When I originally implanted this, the address and length fields in CodeInfo were in the opposite order, based on how the structure was defined in the Apple Pascal manual. But they clearly are in THIS order. I eventually looked in the official public UCSD source code dump of the I.5 code, and it shows a declaration matching what I’m using above.
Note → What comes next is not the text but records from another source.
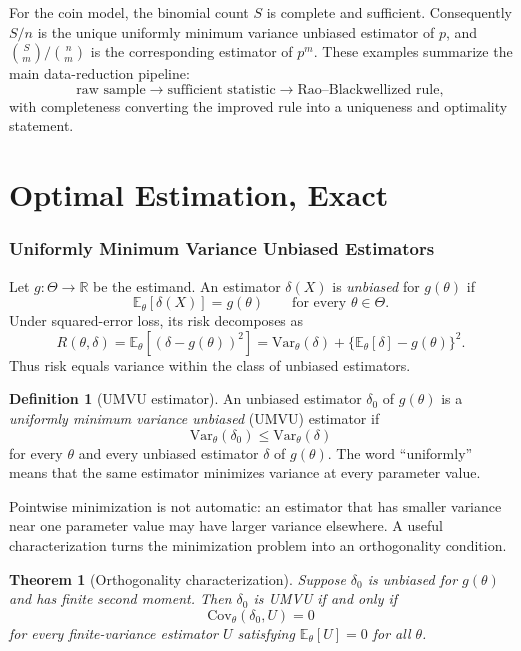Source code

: \documentclass[12pt,oneside]{book}
\numberwithin{equation}{section}
\theoremstyle{definition}
\newtheorem{definition}{Definition}[section]
\theoremstyle{plain}
\newtheorem{theorem}{Theorem}[section]
\theoremstyle{remark}
\newcommand{\R}{\mathbb{R}}
\newcommand{\E}{\mathbb{E}}
\newcommand{\Var}{\mathrm{Var}}
\newcommand{\Cov}{\mathrm{Cov}}
\begin{document}
For the coin model, the binomial count $S$ is complete and sufficient.
Consequently $S/n$ is the unique uniformly minimum variance unbiased
estimator of $p$, and
$\binom{S}{m}/\binom{n}{m}$ is the corresponding estimator of $p^m$.  These
examples summarize the main data-reduction pipeline:
\[
    \text{raw sample}
    \longrightarrow \text{sufficient statistic}
    \longrightarrow \text{Rao--Blackwellized rule},
\]
with completeness converting the improved rule into a uniqueness and
optimality statement.

\part{Optimal Estimation, Exact}

\section{Uniformly Minimum Variance Unbiased Estimators}

Let $g:\Theta\to\R$ be the estimand.  An estimator $\delta(X)$ is
\emph{unbiased} for $g(\theta)$ if
\[
    \E_\theta[\delta(X)]=g(\theta)
    \qquad\text{for every }\theta\in\Theta.
\]
Under squared-error loss, its risk decomposes as
\begin{equation}
    R(\theta,\delta)
    =\E_\theta[(\delta-g(\theta))^2]
    =\Var_\theta(\delta)
      +\{\E_\theta[\delta]-g(\theta)\}^2.
    \label{eq:bias-variance-decomposition}
\end{equation}
Thus risk equals variance within the class of unbiased estimators.

\begin{definition}[UMVU estimator]
An unbiased estimator $\delta_0$ of $g(\theta)$ is a \emph{uniformly minimum
variance unbiased} (UMVU) estimator if
\[
    \Var_\theta(\delta_0)
    \leq \Var_\theta(\delta)
\]
for every $\theta$ and every unbiased estimator $\delta$ of $g(\theta)$.
The word ``uniformly'' means that the same estimator minimizes variance at
every parameter value.
\end{definition}

Pointwise minimization is not automatic: an estimator that has smaller
variance near one parameter value may have larger variance elsewhere.  A
useful characterization turns the minimization problem into an orthogonality
condition.

\begin{theorem}[Orthogonality characterization]
Suppose $\delta_0$ is unbiased for $g(\theta)$ and has finite second moment.
Then $\delta_0$ is UMVU if and only if
\begin{equation}
    \Cov_\theta(\delta_0,U)=0
    \label{eq:umvu-orthogonality}
\end{equation}
for every finite-variance estimator $U$ satisfying
$\E_\theta[U]=0$ for all $\theta$.
\end{theorem}
\end{document}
I guess this was just badly-transcribed into Apple’s manual. At least it was obviously wrong. I do wish the version I.5 source dump was a little better organized. It’s kind of difficult to figure out what each of those files is even supposed to be. Maybe that’s a project for another day.

Intrinsic Segments

My simple example doesn’t seem to touch on this functionality, at all. The Intrinsic Segments entries are all zeroes. But if I run my code file dumper against SYSTEM.LIBRARY, I get:

./target/debug/p-code --code-file tests/SYSTEM.LIBRARY list                            
Listing code file tests/SYSTEM.LIBRARY
File length: 19456
Segments:
Segment 0x0, name: LONGINTI, address: 0x600, length: 0x9f2, kind: LinkedIntrinsic, text_addr: 0x1, seg_info: "[unit: 30, type: Native code, version: 6]"
Segment 0x1, name: PASCALIO, address: 0x1400, length: 0x816, kind: LinkedIntrinsic, text_addr: 0x8, seg_info: "[unit: 31, type: Pcode, Little-endian, version: 6]"
Segment 0x2, name: CHAINSTU, address: 0x2000, length: 0x19a, kind: LinkedIntrinsic, text_addr: 0xf, seg_info: "[unit: 28, type: Pcode, Little-endian, version: 6]"
Segment 0x3, name: TRANSCEN, address: 0x2400, length: 0x4f4, kind: LinkedIntrinsic, text_addr: 0x11, seg_info: "[unit: 29, type: Pcode, Little-endian, version: 6]"
Segment 0x4, name: TURTLEGR, address: 0x3000, length: 0x146e, kind: LinkedIntrinsic, text_addr: 0x15, seg_info: "[unit: 20, type: Native code, version: 6]"
Segment 0x6, name: APPLESTU, address: 0x4800, length: 0x28c, kind: LinkedIntrinsic, text_addr: 0x23, seg_info: "[unit: 22, type: Native code, version: 6]"

So unless I use one of those native-code intrinsics, I won’t be seeing any entries here. Makes sense.

Library Info

As the comment says, no idea what this is supposed to do. It seems to always be empty in the files I looked in.

Copyright

There are 80 bytes set aside for copyright info embedded in the header. You can set this with the (*$C *) compiler directive in a Pascal program:

(*$C Copyright Mark Bessey, 2025 *)
Program HelloWorld;
begin
  writeln('Hello, World');
end.

If you don’t specify a copyright, the area is filled with zeroes. I was only able to set a maximum of 79 characters of copyright string in a quick test, so I think there’s always a zero terminator there, which makes this our first “C-style string” in any of the UCSD p-System.

Code Segments

Immediately following the Segment Directory are the segments themselves. The structure of a segment looks something like this:

Procedure code	Code & Attributes for a procedure
…	…repeated multiple times
Procedure Dictionary	‘n’ pointers to the start of a procedure, one for each procedure
Procedure count & unit number	This tells you how many entries are in the dictionary, and which segment this is

Decoding a code segment

Looking at the segment information in the example file, we get:

Segment 0x0, name: HELLOWOR, address: 0x01, length: 0x70, kind: Linked

And, if we dump the 0x70 bytes starting at location 0x200 (because address is in blocks, we get:

That looks promising. Now, what is all that? This is, as it turns out, the actual p-Code (and string constants, apparently).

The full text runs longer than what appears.